Ihr während der Entwicklung völlig normales Bedürfnis nach Stimulation, der
Drang, Entdeckungen zu machen und ständig etwas Neues zu lernen, wird oft in
einer Welt langer Autofahrten, regnerischer Nachmittage und Schulaufgaben nicht
befriedigt. Für ein Kind kann Langeweile qualvoll sein, wie eine Migräne oder
ein starker Durst, der nicht gelöscht werden kann. Sie kann so sehr schmerzen,
dass das arme Kind am liebsten laut schreien oder mit lautem Gepolter etwas an
die Wand werfen würde. Man könnte extreme Langeweile als eine Art Schmerz
bezeichnen.
Zum Glück
haben wir Erwachsenen nicht mehr dieses Bedürfnis nach ständiger Stimulation.

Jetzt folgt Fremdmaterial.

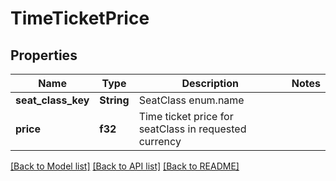 # TimeTicketPrice

## Properties

Name | Type | Description | Notes
------------ | ------------- | ------------- | -------------
**seat_class_key** | **String** | SeatClass enum.name | 
**price** | **f32** | Time ticket price for seatClass in requested currency | 

[[Back to Model list]](../README.md#documentation-for-models) [[Back to API list]](../README.md#documentation-for-api-endpoints) [[Back to README]](../README.md)


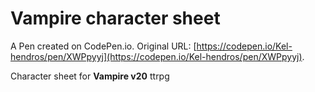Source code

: # Vampire character sheet

A Pen created on CodePen.io. Original URL: [https://codepen.io/Kel-hendros/pen/XWPpyyj](https://codepen.io/Kel-hendros/pen/XWPpyyj).

Character sheet for **Vampire v20** ttrpg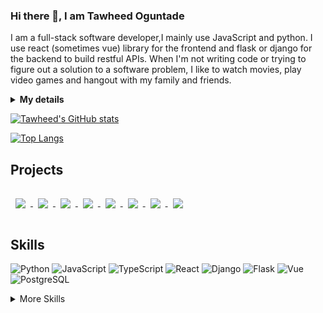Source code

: ### Hi there 👋, I am Tawheed Oguntade

I am a full-stack software developer,I mainly use JavaScript and python. 
I use react (sometimes vue) library for the frontend and flask or django for the backend to build restful APIs. 
When I'm not writing code or trying to figure out a solution to a software problem, I like to watch movies, play video games and hangout with my family and friends.

<details>
 <summary><strong>My details</strong></summary>
 <ul>
  <li> 🔭 I’m currently seeking a job opportunity.</li>
  <li> 🌱 I’m currently learning Next.js </li>
  <li>👯 I’m looking to collaborate on open source Python or JavaScript based projects </li>
  <li> 💬 Ask me anything! </li>
  <li> 📫 How to reach me: Message me on <a href="https://www.linkedin.com/in/tawheed-oguntade/">LinkedIn</a> </li>
 </ul>
</details>

[![Tawheed's GitHub stats](https://github-readme-stats.vercel.app/api?username=TWEEDOriginal&show_icons=true&theme=radical&count_private=true)](https://github.com/anuraghazra/github-readme-stats)    


[![Top Langs](https://github-readme-stats.vercel.app/api/top-langs/?username=TWEEDOriginal&layout=compact&show_icons=true&theme=radical&count_private=true)](https://github.com/anuraghazra/github-readme-stats)

## Projects


<a href="https://github.com/TWEEDOriginal/Reference-Finding-Software">
  <img align="center" style="margin:1rem 0.5rem" src="https://github-readme-stats.vercel.app/api/pin/?username=TWEEDOriginal&repo=Reference-Finding-Software&theme=dark&icon_color=50858B"/>
</a>

<a href="https://github.com/TWEEDOriginal/game-space-api">
  <img align="center" style="margin:1rem 0.5rem" src="https://github-readme-stats.vercel.app/api/pin/?username=TWEEDOriginal&repo=game-space-api&theme=dark&icon_color=50858B"/>
</a>

<a href="https://github.com/TWEEDOriginal/LeapCure-Project">
  <img align="center" style="margin:1rem 0.5rem" src="https://github-readme-stats.vercel.app/api/pin/?username=TWEEDOriginal&repo=LeapCure-Project&theme=dark&icon_color=50858B"/>
</a>


<a href="https://github.com/TWEEDOriginal/todo-serverless-service">
  <img align="center" style="margin:1rem 0.5rem" src="https://github-readme-stats.vercel.app/api/pin/?username=TWEEDOriginal&repo=todo-serverless-service&theme=dark&icon_color=50858B"/>
</a>

<a href="https://github.com/TWEEDOriginal/Felidae-Grid">
  <img align="center" style="margin:1rem 0.5rem" src="https://github-readme-stats.vercel.app/api/pin/?username=TWEEDOriginal&repo=Felidae-Grid&theme=dark&icon_color=50858B"/>
</a>


<a href="https://github.com/TWEEDOriginal/step-functions-intro">
  <img align="center" style="margin:1rem 0.5rem" src="https://github-readme-stats.vercel.app/api/pin/?username=TWEEDOriginal&repo=step-functions-intro&theme=dark&icon_color=50858B"/>
</a>


<a href="https://github.com/TWEEDOriginal/api_proxy_server">
  <img align="center" style="margin:1rem 0.5rem" src="https://github-readme-stats.vercel.app/api/pin/?username=TWEEDOriginal&repo=api_proxy_server&theme=dark&icon_color=50858B"/>
</a>


<a href="https://github.com/TWEEDOriginal/Image-To-Number">
  <img align="center" style="margin:1rem 0.5rem" src="https://github-readme-stats.vercel.app/api/pin/?username=TWEEDOriginal&repo=Image-To-Number&theme=dark&icon_color=50858B"/>
</a>

## Skills

![Python](https://img.shields.io/badge/Code-Python-informational?style=flat&logo=python&logoColor=white&color=50858B)
![JavaScript](https://img.shields.io/badge/Code-JavaScript-informational?style=flat&logo=JavaScript&logoColor=white&color=50858B)
![TypeScript](https://img.shields.io/badge/Code-Typecript-informational?style=flat&logo=TypeScript&logoColor=white&color=50858B)
![React](https://img.shields.io/badge/Code-React-informational?style=flat&logo=React&logoColor=white&color=50858B)
![Django](https://img.shields.io/badge/Code-Django-informational?style=flat&logo=Django&logoColor=white&color=50858B)
![Flask](https://img.shields.io/badge/Code-Flask-informational?style=flat&logo=Flask&logoColor=white&color=50858B)
![Vue](https://img.shields.io/badge/Code-Vue-informational?style=flat&logo=Vue&logoColor=white&color=50858B)
![PostgreSQL](https://img.shields.io/badge/Tools-PostgreSQL-informational?style=flat&logo=PostgreSQL&logoColor=white&color=50858B)

<details>
<summary>More Skills</summary>

<br/>
 
![Next.js](https://img.shields.io/badge/Code-Next-informational?style=flat&logo=Next&logoColor=white&color=50858B) 
![Git](https://img.shields.io/badge/Tools-Git-informational?style=flat&logo=Git&logoColor=white&color=50858B)
![GitHub](https://img.shields.io/badge/Tools-GitHub-informational?style=flat&logo=GitHub&logoColor=white&color=50858B)
![Heroku](https://img.shields.io/badge/Tools-Heroku-informational?style=flat&logo=Heroku&logoColor=white&color=50858B)
![Docker](https://img.shields.io/badge/Tools-Docker-informational?style=flat&logo=docker&logoColor=white&color=50858B)
![NodeJS](https://img.shields.io/badge/Tools-NodeJS-informational?style=flat&logo=NodeJS&logoColor=white&color=50858B)
![HTML5](https://img.shields.io/badge/Code-HTML5-informational?style=flat&logo=HTML5&logoColor=white&color=50858B)
![CSS3](https://img.shields.io/badge/Code-CSS3-informational?style=flat&logo=CSS3&logoColor=white&color=50858B)

</details>
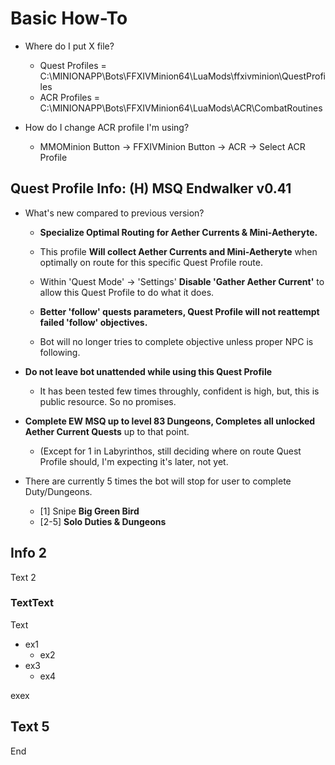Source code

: # Basic How-To

* Where do I put X file?
  * Quest Profiles =  C:\MINIONAPP\Bots\FFXIVMinion64\LuaMods\ffxivminion\QuestProfiles
  * ACR Profiles = C:\MINIONAPP\Bots\FFXIVMinion64\LuaMods\ACR\CombatRoutines

* How do I change ACR profile I'm using?
  * MMOMinion Button -> FFXIVMinion Button -> ACR -> Select ACR Profile


## Quest Profile Info: (H) MSQ Endwalker v0.41
* What's new compared to previous version?
  * **Specialize Optimal Routing for Aether Currents & Mini-Aetheryte.**

  * This profile **Will collect Aether Currents and Mini-Aetheryte** when optimally on route for this specific Quest Profile route.
  * Within 'Quest Mode' -> 'Settings'  **Disable 'Gather Aether Current'** to allow this Quest Profile to do what it does.

  * **Better 'follow' quests parameters, Quest Profile will not reattempt failed 'follow' objectives.**
  * Bot will no longer tries to complete objective unless proper NPC is following.

* **Do not leave bot unattended while using this Quest Profile**
  * It has been tested few times throughly, confident is high, but, this is public resource. So no promises.

* **Complete EW MSQ up to level 83 Dungeons, Completes all unlocked Aether Current Quests** up to that point.
  * (Except for 1 in Labyrinthos, still deciding where on route Quest Profile should, I'm expecting it's later, not yet.

* There are currently 5 times the bot will stop for user to complete Duty/Dungeons.
  * [1] Snipe **Big Green Bird**
  * [2-5] **Solo Duties & Dungeons**

## Info 2

Text 2

### TextText

Text

* ex1
  * ex2
* ex3
  * ex4

exex

## Text 5

End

Trotz unserer Belastungen leben wir zumeist auf einem durchaus zu bewältigenden
Niveau der Erregung, weder unerträglich überreizt noch unterstimuliert - mit
Ausnahme von Soziopathen. Soziopathen haben berichtet, dass sie fast ständig
nach zusätzlicher Stimulation gieren. Manche haben das Wort süchtig verwendet,
also zum Beispiel süchtig nach Nervenkitzel, süchtig nach
Risiko. Solche Süchte entstehen, weil die beste (und vielleicht die einzige)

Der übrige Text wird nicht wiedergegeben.